Cloudera Octopai Connector for Apache NiFi

Overview

Apache NiFi is a core orchestration platform in modern data architectures, responsible for ingesting, routing, transforming, and delivering data across heterogeneous environments. The Cloudera Octopai Data Lineage connector for Apache NiFi extracts metadata from NiFi flows and constructs lineage that exposes how data moves between systems, technologies, and platforms.

The connector enables the following capabilities:

Building cross-system, inner system and end-to-end column lineage for NiFi flows.
Populating the Knowledge Hub assets automatically and enabling users to discover NiFi assets.
Enabling governance, impact analysis, and operational visibility across enterprise data pipelines.

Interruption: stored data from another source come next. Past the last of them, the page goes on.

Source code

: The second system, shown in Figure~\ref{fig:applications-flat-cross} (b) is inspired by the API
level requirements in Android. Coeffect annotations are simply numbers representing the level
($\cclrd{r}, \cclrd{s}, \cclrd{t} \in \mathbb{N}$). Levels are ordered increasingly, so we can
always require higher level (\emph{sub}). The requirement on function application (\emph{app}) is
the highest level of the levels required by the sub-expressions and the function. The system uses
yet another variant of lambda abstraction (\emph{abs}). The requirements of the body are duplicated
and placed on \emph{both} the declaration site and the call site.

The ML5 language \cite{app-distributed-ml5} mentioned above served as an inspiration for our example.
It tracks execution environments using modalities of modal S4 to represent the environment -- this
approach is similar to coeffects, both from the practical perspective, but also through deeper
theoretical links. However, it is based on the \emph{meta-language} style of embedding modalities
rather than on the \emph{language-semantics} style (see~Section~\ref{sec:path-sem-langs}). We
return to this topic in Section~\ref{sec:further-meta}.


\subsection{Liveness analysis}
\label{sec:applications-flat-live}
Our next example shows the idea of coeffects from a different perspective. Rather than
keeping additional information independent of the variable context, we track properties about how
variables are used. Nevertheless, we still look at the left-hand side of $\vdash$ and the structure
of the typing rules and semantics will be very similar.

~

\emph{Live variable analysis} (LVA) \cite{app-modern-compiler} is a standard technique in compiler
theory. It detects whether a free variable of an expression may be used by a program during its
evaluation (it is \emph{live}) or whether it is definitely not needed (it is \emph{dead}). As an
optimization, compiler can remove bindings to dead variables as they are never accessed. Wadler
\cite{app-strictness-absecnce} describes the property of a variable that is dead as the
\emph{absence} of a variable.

Why Apache NiFi data lineage matters

NiFi often serves as the integration layer that connects files, databases, object stores, streaming platforms, and cloud services. Understanding these flows is critical for several reasons.

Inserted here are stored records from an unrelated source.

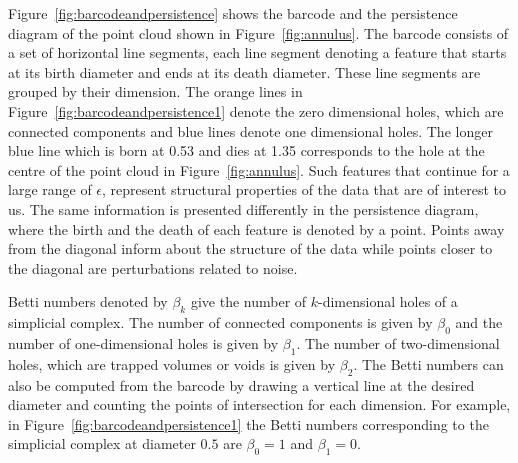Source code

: \documentclass[letter,12pt]{article}
\begin{document}
Figure~\ref{fig:barcodeandpersistence} shows the barcode and the persistence diagram of the point cloud shown in Figure~\ref{fig:annulus}. The barcode consists of a set of horizontal line segments, each line segment denoting a feature that starts at its birth diameter and ends at its death diameter. These line segments are grouped by their dimension. The orange lines in Figure~\ref{fig:barcodeandpersistence1} denote the zero dimensional holes, which are connected components and blue lines denote one dimensional holes. The longer blue line which is born at  0.53 and dies at 1.35 corresponds to the hole at the centre of the point cloud in Figure~\ref{fig:annulus}. Such features that continue for a large range of $\epsilon$, represent  structural properties of the data that are of interest to us. The same information is presented differently in the persistence diagram, where the birth and the death of each feature is denoted by a point. Points away from the diagonal inform about the structure of the data while points closer to the diagonal are perturbations related to noise.  

Betti numbers denoted by $\beta_k$ give the number of $k$-dimensional holes of a  simplicial complex. The number of connected components is given by $\beta_0$ and the number of one-dimensional holes is given by $\beta_1$. The number of two-dimensional holes, which are trapped volumes or voids is given by $\beta_2$. The Betti numbers can also be computed from the barcode by drawing a vertical line at the desired diameter and counting the points of intersection for each dimension. For example, in Figure~\ref{fig:barcodeandpersistence1} the Betti numbers corresponding to the simplicial complex at diameter $0.5$ are $\beta_0 = 1$ and $\beta_1 = 0$.  
\end{document}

Visibility into data movement: NiFi connects diverse sources and targets. Lineage reveals how data enters, moves through, and exits the platform.
Cross-system complexity: NiFi commonly bridges legacy, hybrid, and cloud environments. Cross-system lineage enables teams to track data as it moves across technologies and organizational boundaries.
Operational insight: Understanding dependencies between systems helps teams troubleshoot failures, assess the impact of change, and reduce risk during migrations or platform modernization initiatives.

Supported NiFi versions

The connector is compatible with Apache NiFi versions 1.2.8 through 2.7.2.

Using supported versions ensures consistent metadata extraction, stable API behavior, and reliable lineage generation.

Lineage model overview

The connector builds lineage in layers, starting with operational flow relationships and extending to system-level source and target context.

Processor-level operational lineage (opsLink)

The foundation of NiFi lineage is the processor-level operational link, referred to as an opsLink.

An opsLink represents a direct execution relationship between two NiFi components:

A source processor and a target processor connected by a NiFi connection.
InputPorts and OutputPorts are treated as processors for lineage purposes.

opsLinks are derived by parsing the ProcessorGroup configuration JSON and capturing:

Processors, InputPorts, and OutputPorts.
Connections between components.
Associated source or target context when available, such as database, table, topic, bucket, or file location.

This processor-level lineage forms the operational flow graph of a NiFi ProcessGroup and serves as the backbone for cross-system lineage views.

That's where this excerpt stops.